** Data supplied follows **

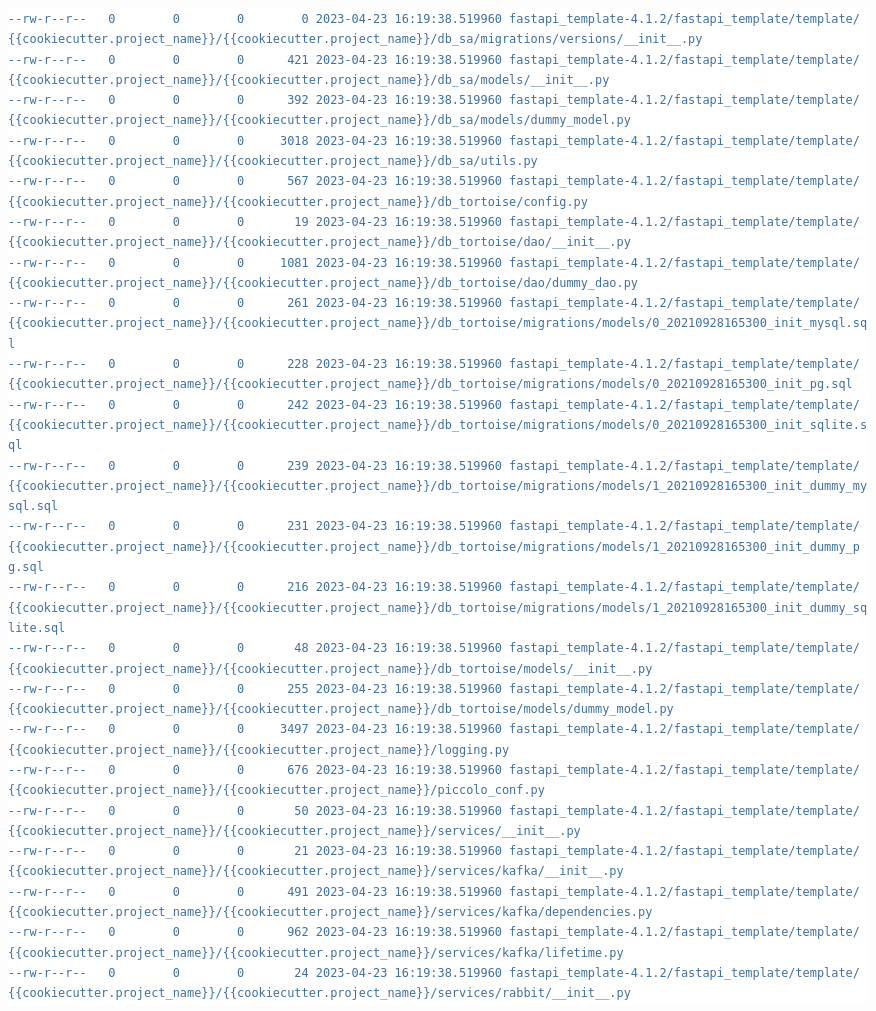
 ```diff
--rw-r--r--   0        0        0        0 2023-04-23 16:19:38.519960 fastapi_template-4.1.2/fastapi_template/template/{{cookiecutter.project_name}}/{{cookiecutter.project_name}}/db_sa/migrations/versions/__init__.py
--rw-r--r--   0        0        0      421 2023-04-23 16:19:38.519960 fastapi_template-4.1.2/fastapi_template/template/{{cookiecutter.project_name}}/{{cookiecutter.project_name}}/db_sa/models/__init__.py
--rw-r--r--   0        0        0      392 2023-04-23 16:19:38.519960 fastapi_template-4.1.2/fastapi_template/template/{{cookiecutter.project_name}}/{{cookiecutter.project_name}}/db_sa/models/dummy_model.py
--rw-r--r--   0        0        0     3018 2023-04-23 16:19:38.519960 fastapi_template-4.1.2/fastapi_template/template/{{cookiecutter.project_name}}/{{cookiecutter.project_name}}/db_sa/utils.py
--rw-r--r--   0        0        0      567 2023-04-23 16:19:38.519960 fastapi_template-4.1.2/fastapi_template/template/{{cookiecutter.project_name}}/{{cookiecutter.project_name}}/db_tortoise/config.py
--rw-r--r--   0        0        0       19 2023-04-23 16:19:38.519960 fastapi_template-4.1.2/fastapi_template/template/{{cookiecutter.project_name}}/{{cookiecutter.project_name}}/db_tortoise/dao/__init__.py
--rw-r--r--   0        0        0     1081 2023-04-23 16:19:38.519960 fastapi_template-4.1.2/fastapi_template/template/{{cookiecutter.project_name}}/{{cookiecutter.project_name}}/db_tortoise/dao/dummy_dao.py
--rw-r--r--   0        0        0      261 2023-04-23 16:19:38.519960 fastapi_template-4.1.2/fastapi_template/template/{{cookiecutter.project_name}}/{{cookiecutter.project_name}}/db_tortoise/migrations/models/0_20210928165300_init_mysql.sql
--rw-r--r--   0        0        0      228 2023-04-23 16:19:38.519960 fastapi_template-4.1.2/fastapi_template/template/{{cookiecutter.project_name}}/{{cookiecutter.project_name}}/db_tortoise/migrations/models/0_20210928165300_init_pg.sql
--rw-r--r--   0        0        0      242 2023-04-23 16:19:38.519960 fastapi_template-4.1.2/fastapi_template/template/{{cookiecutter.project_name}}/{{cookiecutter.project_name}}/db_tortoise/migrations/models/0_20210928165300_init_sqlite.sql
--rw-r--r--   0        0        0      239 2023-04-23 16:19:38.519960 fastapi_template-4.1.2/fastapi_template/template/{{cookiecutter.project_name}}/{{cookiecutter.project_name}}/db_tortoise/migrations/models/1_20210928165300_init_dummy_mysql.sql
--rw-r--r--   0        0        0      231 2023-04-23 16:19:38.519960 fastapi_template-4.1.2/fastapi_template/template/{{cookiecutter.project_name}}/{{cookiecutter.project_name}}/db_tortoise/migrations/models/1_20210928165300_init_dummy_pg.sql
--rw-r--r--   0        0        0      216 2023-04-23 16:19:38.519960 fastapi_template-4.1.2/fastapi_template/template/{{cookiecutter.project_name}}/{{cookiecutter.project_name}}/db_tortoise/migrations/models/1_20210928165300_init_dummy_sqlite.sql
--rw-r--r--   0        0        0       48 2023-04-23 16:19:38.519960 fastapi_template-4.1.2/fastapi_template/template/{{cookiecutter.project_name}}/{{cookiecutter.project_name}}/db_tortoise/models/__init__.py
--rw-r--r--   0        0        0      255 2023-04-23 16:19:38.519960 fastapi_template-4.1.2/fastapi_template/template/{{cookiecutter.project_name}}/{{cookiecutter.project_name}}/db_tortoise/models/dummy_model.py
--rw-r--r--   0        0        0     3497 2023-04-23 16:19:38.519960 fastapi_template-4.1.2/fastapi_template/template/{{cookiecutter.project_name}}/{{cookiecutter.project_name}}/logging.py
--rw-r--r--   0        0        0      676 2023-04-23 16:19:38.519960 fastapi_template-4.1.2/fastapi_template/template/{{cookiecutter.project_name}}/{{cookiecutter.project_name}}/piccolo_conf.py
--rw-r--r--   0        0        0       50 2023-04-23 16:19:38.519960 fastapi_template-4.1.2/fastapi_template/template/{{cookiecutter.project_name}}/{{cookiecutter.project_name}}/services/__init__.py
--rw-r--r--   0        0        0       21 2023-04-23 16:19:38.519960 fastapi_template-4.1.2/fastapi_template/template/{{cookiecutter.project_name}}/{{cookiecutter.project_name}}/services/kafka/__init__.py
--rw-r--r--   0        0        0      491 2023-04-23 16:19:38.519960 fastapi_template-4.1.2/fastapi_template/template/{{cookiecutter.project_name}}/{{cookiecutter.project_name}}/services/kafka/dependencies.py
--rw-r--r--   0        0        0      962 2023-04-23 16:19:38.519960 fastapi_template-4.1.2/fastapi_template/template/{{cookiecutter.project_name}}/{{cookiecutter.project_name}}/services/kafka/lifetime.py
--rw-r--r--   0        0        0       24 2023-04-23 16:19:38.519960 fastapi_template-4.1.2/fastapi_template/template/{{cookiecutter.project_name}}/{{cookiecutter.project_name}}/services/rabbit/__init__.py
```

** End of Data supplied **
** Data supplied follows **

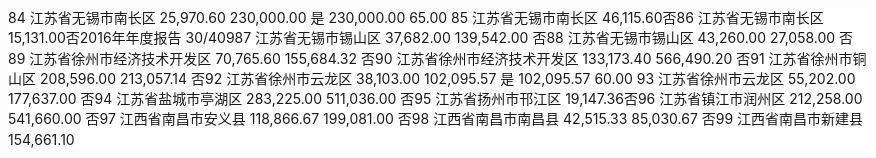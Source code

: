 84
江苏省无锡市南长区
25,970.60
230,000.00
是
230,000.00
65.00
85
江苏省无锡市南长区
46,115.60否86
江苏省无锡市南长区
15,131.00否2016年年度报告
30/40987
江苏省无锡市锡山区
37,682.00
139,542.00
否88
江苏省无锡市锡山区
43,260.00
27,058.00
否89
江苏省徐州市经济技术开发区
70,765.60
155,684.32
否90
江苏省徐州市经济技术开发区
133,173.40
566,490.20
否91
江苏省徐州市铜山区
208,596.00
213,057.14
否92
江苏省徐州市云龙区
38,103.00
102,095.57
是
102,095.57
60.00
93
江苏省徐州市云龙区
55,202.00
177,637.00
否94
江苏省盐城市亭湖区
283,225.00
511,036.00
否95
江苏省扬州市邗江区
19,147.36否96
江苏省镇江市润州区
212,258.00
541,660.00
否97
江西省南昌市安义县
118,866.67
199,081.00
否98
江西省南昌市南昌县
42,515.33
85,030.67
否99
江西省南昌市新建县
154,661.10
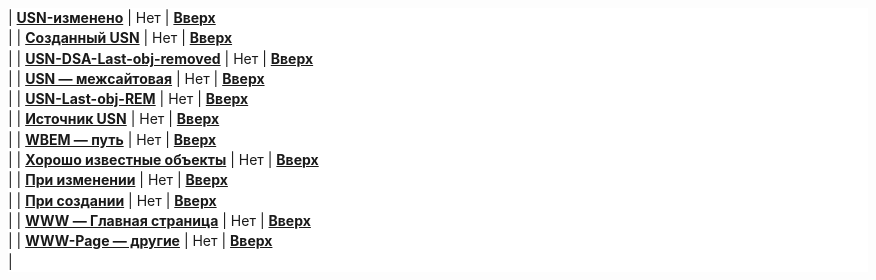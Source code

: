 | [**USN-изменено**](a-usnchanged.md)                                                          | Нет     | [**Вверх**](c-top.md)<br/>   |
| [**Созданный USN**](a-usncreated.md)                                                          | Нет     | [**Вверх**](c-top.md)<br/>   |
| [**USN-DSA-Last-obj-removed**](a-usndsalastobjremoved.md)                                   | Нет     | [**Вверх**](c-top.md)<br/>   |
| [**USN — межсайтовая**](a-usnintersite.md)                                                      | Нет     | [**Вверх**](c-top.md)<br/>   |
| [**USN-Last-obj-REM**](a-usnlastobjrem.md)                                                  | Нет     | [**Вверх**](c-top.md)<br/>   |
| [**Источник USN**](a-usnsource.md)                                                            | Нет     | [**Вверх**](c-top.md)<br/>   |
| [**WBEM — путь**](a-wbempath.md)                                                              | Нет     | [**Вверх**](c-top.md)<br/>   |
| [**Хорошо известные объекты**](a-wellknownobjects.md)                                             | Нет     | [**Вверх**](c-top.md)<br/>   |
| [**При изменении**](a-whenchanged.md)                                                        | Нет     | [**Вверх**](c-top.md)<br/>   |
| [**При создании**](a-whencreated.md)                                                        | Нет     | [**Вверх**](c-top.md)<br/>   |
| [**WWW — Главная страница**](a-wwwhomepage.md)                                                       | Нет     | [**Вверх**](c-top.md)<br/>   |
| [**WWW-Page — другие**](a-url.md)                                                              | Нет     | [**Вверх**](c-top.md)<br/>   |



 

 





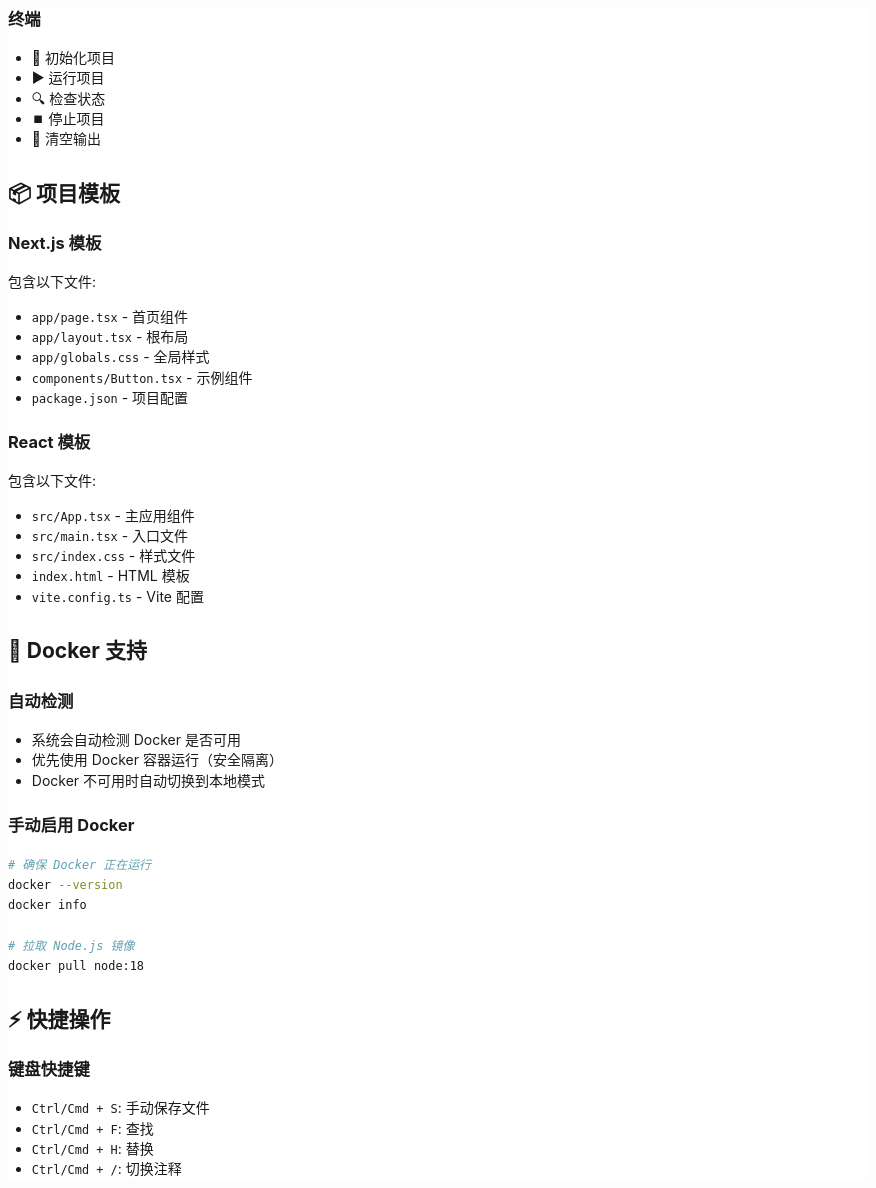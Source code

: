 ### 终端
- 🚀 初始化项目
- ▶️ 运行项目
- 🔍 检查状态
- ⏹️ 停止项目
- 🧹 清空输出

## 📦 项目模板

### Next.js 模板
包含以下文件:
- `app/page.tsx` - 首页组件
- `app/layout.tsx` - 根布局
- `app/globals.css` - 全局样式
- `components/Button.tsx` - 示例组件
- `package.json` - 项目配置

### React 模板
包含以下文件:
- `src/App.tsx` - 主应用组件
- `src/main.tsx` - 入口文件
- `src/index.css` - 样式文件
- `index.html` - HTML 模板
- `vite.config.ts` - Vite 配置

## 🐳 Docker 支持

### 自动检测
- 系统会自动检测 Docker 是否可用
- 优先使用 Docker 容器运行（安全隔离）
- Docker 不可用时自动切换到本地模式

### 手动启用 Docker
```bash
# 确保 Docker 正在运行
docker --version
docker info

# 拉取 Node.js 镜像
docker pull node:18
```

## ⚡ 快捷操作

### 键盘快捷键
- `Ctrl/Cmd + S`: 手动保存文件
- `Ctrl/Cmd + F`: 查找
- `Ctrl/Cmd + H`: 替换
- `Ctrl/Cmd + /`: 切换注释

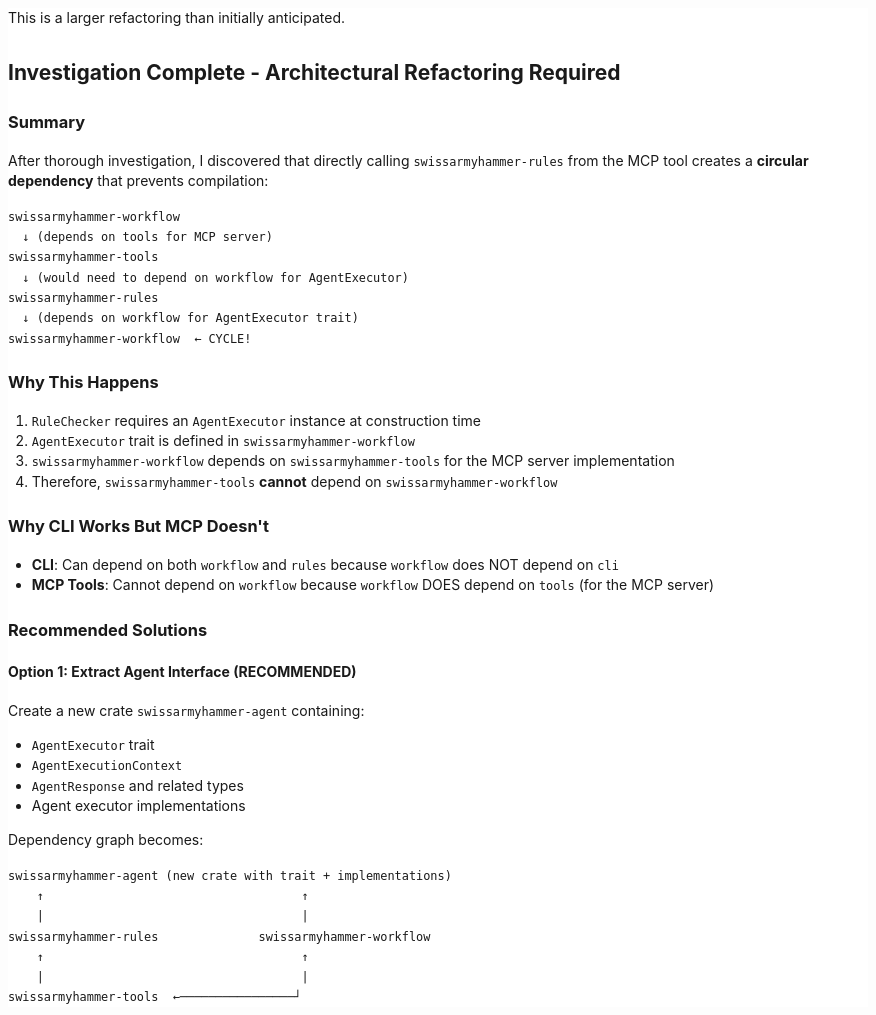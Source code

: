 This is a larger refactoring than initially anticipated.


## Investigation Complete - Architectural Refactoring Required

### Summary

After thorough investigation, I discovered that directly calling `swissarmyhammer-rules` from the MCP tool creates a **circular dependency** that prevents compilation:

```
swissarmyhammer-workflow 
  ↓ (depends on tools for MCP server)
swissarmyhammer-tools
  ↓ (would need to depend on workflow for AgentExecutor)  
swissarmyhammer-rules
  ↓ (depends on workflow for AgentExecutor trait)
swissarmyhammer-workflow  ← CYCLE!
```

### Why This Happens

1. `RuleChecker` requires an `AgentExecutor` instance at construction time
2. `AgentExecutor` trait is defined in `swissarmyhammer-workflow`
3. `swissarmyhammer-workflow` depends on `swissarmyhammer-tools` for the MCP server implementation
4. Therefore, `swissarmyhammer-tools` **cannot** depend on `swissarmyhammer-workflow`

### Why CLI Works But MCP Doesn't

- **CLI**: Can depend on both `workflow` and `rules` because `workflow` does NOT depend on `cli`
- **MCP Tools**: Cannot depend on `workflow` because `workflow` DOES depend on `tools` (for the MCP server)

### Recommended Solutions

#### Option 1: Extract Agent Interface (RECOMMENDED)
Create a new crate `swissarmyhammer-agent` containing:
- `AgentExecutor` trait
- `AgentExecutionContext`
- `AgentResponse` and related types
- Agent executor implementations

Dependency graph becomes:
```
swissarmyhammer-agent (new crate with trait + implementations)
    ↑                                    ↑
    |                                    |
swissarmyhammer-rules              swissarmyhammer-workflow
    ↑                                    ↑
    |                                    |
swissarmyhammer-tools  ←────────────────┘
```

** End of Data supplied **
** Data supplied follows **

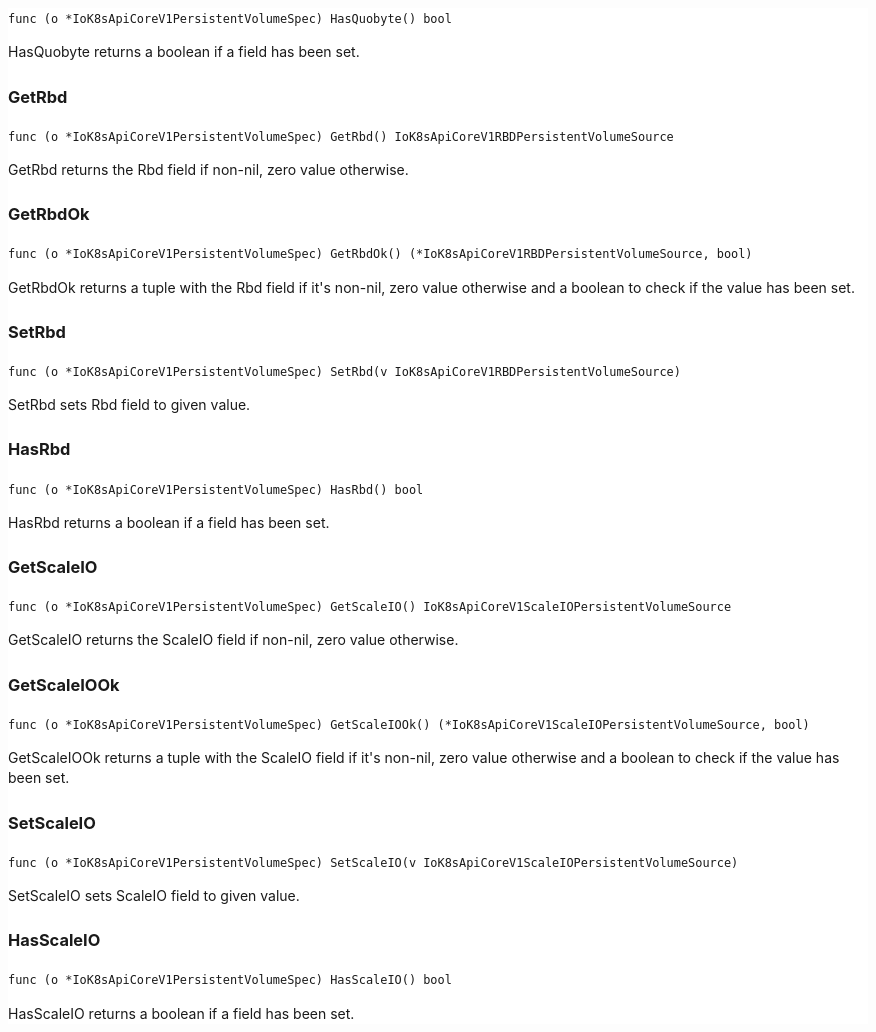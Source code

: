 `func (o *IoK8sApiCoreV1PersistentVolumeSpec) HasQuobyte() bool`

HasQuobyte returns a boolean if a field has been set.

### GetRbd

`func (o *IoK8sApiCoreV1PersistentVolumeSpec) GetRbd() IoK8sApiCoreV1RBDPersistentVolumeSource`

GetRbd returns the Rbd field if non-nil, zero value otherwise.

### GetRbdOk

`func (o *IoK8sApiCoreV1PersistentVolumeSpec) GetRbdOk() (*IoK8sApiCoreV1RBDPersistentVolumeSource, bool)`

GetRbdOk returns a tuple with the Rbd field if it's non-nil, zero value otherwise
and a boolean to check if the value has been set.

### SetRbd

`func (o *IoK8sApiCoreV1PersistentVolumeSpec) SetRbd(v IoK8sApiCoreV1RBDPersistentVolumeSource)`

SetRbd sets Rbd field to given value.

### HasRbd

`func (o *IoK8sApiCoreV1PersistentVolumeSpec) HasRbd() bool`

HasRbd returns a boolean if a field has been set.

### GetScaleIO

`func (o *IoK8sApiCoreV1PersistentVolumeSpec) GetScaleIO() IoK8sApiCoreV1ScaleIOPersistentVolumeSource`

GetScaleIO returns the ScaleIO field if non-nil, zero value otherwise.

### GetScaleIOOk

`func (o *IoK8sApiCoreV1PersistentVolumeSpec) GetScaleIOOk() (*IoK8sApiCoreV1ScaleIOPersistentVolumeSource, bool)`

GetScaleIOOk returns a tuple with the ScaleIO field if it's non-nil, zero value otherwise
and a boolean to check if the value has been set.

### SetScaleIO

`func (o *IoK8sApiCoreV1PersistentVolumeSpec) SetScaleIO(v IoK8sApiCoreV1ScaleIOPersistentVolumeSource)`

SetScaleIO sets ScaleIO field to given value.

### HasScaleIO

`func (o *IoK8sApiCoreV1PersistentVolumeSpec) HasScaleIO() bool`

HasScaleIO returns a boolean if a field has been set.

** End of Data supplied **

Task details »
Please copy the lines above exactly, starting at the line that holds "- Docker 不可用时自动切换到本地模式" and ending at the line that holds "trait is defined"; include both, but no pictures.

Answer section »
- Docker 不可用时自动切换到本地模式

### 手动启用 Docker
```bash
# 确保 Docker 正在运行
docker --version
docker info

# 拉取 Node.js 镜像
docker pull node:18
```

## ⚡ 快捷操作

### 键盘快捷键
- `Ctrl/Cmd + S`: 手动保存文件
- `Ctrl/Cmd + F`: 查找
- `Ctrl/Cmd + H`: 替换
- `Ctrl/Cmd + /`: 切换注释

Source code

: This is a larger refactoring than initially anticipated.


## Investigation Complete - Architectural Refactoring Required

### Summary

After thorough investigation, I discovered that directly calling `swissarmyhammer-rules` from the MCP tool creates a **circular dependency** that prevents compilation:

```
swissarmyhammer-workflow 
  ↓ (depends on tools for MCP server)
swissarmyhammer-tools
  ↓ (would need to depend on workflow for AgentExecutor)  
swissarmyhammer-rules
  ↓ (depends on workflow for AgentExecutor trait)
swissarmyhammer-workflow  ← CYCLE!
```

### Why This Happens

1. `RuleChecker` requires an `AgentExecutor` instance at construction time
2. `AgentExecutor` trait is defined in `swissarmyhammer-workflow`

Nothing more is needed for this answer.